Thursday, December 13, 2012

Defining a DNA barcording locus for protists

Last month's PLoS Biology had a community article devoted to the Protist Working Group recently initiated though the Consortium for the Barcode of Life (CBOL). Now, people have mixed (often vehement) opinions about CBOL - I won't go into the history or debate about DNA barcoding here, but it's worth checking out posts by Dave Lunt at EvoPhylo (Rewriting the invention of DNA barcoding) and Jonathan Eisen at the Tree of Life ("Barcoding" researchers keep ignoring microbes and history).

Since its inception, CBOL has been overwhelmingly focused on the mitochondrial Cytochrome c Oxidase 1 loci that can be "universally" amplified (unless you're trying to barcode nematodes or any other taxon where these universal primer sets don't work). However, in recent years I've been pleased to see the formation of different taxon-specific working groups focused on ribosomal rRNA genes as "official" DNA barcodes (e.g. ITS for Fungi). Ribosomal loci have a much longer history--and thus more available reference data--in most eukaryote groups, and have pretty much been adopted as de facto barcodes for molecular studies (read: not yet CBOL-approved).

Even if all researchers working on a specific taxon are using the same gene to complement morphological/ecological information, I still strongly support the formation of these CBOL working groups. As more people adopt high-throughput sequencing approaches, we need coordination and interaction across different taxonomic communities. For a given taxon, discussions focused on the barcoding locus will simply get people talking, illuminating what different labs are actually doing and helping us to determine the most useful (although probably not perfect) community standards.

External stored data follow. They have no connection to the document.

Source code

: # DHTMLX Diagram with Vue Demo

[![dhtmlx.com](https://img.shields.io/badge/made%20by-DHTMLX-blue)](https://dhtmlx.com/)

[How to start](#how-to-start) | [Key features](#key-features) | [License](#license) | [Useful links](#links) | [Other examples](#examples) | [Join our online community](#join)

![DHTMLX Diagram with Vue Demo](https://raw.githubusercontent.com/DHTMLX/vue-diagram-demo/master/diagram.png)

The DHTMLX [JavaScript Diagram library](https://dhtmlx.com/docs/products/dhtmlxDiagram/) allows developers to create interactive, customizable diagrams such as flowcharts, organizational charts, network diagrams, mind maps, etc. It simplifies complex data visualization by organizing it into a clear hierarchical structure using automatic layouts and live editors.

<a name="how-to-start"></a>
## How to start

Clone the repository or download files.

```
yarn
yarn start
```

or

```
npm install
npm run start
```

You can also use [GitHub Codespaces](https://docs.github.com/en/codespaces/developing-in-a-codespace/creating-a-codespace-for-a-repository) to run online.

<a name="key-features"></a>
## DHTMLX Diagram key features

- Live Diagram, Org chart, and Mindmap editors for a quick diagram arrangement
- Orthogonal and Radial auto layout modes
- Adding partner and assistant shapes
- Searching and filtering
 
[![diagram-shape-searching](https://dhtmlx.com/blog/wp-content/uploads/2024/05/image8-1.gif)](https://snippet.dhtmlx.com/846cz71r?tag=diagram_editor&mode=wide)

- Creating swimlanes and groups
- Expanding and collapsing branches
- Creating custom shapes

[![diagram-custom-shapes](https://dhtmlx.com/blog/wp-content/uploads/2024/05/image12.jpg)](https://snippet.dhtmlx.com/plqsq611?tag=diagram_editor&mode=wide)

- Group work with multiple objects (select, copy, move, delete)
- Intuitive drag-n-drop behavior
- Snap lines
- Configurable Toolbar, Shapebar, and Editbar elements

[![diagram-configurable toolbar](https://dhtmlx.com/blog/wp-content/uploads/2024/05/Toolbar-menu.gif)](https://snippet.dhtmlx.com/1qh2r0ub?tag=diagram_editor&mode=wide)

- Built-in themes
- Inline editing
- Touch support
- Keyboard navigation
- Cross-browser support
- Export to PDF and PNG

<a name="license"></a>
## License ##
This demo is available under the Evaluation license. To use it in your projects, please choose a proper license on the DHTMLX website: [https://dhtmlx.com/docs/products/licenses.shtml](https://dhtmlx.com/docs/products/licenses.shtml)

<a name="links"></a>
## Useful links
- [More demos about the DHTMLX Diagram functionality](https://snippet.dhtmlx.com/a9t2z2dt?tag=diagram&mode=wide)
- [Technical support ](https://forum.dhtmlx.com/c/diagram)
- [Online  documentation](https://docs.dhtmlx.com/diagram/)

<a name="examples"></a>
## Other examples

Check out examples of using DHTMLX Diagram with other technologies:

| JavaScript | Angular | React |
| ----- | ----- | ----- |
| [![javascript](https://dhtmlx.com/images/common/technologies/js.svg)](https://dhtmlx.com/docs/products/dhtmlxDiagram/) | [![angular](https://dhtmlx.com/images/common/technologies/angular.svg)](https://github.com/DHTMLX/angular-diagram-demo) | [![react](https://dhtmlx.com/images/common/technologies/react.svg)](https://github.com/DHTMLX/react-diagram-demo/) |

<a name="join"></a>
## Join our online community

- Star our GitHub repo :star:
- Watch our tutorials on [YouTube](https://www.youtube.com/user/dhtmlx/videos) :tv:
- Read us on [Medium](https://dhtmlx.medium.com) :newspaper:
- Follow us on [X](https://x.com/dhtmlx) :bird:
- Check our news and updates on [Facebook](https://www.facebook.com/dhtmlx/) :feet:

So CBOL working groups essentially gather all the experts within a particular taxon, and have them discuss the merits and drawbacks of different loci for molecular identification of species:
Identifying the standard barcode regions for protists and assembling a reference library are the main objectives of the Protist Working Group (ProWG), initiated by the Consortium for the Barcode of Life (CBOL, http://www.barcodeoflife.org/). The ProWG unites a panel of international experts in protist taxonomy and ecology, with the aim to assess and unify the efforts to identify the barcode regions across all protist lineages, create an integrated plan to finalize the selection, and launch projects that would populate the reference barcode library. (Pawlowski et al. 2012)
I was highly encouraged by the Protist Working Group's stance - instead of trying to force everyone to use a single locus (e.g. defining ONE barcode for all protists), they advocate a much more realistic approach:
Because of their long, independent, and complex evolutionary histories, protists are so genetically variable that it is virtually impossible to find a single universal DNA barcode suitable for all of them. The ProWG consortium therefore recommends a two-step barcoding approach, comprising a preliminary identification using a universal eukaryotic barcode, called the pre-barcode, followed by a species-level assignment using a group-specific barcode (Figure 3). In this nested strategy, the ~500 bp variable V4 region of 18S rDNA is proposed as the universal eukaryotic pre-barcode. Group-specific barcodes (Figure 2C) will then have to be defined separately for each major protistan group, based on comparative studies using the CBOL selection criteria, and much of this work is still to be done. (Pawlowski et al. 2012)
This proposed approach will easily translate to high-throughput studies - you might want to get a broad overview of eukaryote communities with a universal 18S primer set, and then dig deeper into species assemblages by also sequencing other loci (ITS, COX1) targeted at ecologically important groups.

Now all we need is a CBOL Working Group for Nematodes - seriously, why don't we have one yet?!

Reference:

Pawlowski J, Audic S, Adl S, Bass D, Belbahri L, Berney C, et al. (2012) CBOL Protist Working Group: Barcoding Eukaryotic Richness beyond the Animal, Plant, and Fungal Kingdoms. PLoS Biology, 10(11): e1001419.